* _Data_
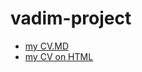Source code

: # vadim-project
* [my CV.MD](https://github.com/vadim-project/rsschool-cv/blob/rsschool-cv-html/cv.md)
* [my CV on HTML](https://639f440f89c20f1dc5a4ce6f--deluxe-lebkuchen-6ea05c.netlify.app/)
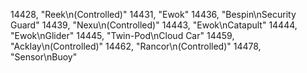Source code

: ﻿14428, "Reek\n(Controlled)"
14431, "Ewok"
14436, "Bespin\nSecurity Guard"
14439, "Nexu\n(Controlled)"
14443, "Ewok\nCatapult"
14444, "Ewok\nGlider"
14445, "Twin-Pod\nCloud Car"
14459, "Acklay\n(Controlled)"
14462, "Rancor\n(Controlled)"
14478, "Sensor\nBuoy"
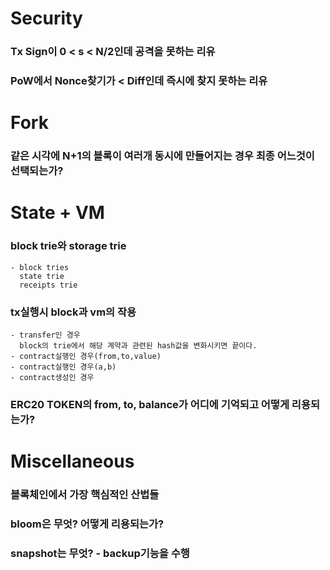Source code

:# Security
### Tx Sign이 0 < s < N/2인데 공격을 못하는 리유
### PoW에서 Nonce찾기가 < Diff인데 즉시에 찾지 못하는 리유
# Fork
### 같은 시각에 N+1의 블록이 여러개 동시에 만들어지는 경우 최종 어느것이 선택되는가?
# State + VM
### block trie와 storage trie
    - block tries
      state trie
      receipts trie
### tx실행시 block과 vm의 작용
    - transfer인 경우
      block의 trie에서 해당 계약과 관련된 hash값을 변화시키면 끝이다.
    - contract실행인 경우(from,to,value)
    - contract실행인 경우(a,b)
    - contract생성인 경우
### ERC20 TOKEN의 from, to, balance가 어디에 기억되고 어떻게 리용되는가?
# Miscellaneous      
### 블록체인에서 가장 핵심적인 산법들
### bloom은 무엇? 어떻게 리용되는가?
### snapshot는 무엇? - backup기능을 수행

* _Problem details_
Would you copy each line above exactly as given, dropping any images?

* _Written response_
Source code

: # vadim-project
* [my CV.MD](https://github.com/vadim-project/rsschool-cv/blob/rsschool-cv-html/cv.md)
* [my CV on HTML](https://639f440f89c20f1dc5a4ce6f--deluxe-lebkuchen-6ea05c.netlify.app/)
Source code

: ﻿14428, "Reek\n(Controlled)"
14431, "Ewok"
14436, "Bespin\nSecurity Guard"
14439, "Nexu\n(Controlled)"
14443, "Ewok\nCatapult"
14444, "Ewok\nGlider"
14445, "Twin-Pod\nCloud Car"
14459, "Acklay\n(Controlled)"
14462, "Rancor\n(Controlled)"
14478, "Sensor\nBuoy"
Source code

:# Security
### Tx Sign이 0 < s < N/2인데 공격을 못하는 리유
### PoW에서 Nonce찾기가 < Diff인데 즉시에 찾지 못하는 리유
# Fork
### 같은 시각에 N+1의 블록이 여러개 동시에 만들어지는 경우 최종 어느것이 선택되는가?
# State + VM
### block trie와 storage trie
    - block tries
      state trie
      receipts trie
### tx실행시 block과 vm의 작용
    - transfer인 경우
      block의 trie에서 해당 계약과 관련된 hash값을 변화시키면 끝이다.
    - contract실행인 경우(from,to,value)
    - contract실행인 경우(a,b)
    - contract생성인 경우
### ERC20 TOKEN의 from, to, balance가 어디에 기억되고 어떻게 리용되는가?
# Miscellaneous      
### 블록체인에서 가장 핵심적인 산법들
### bloom은 무엇? 어떻게 리용되는가?
### snapshot는 무엇? - backup기능을 수행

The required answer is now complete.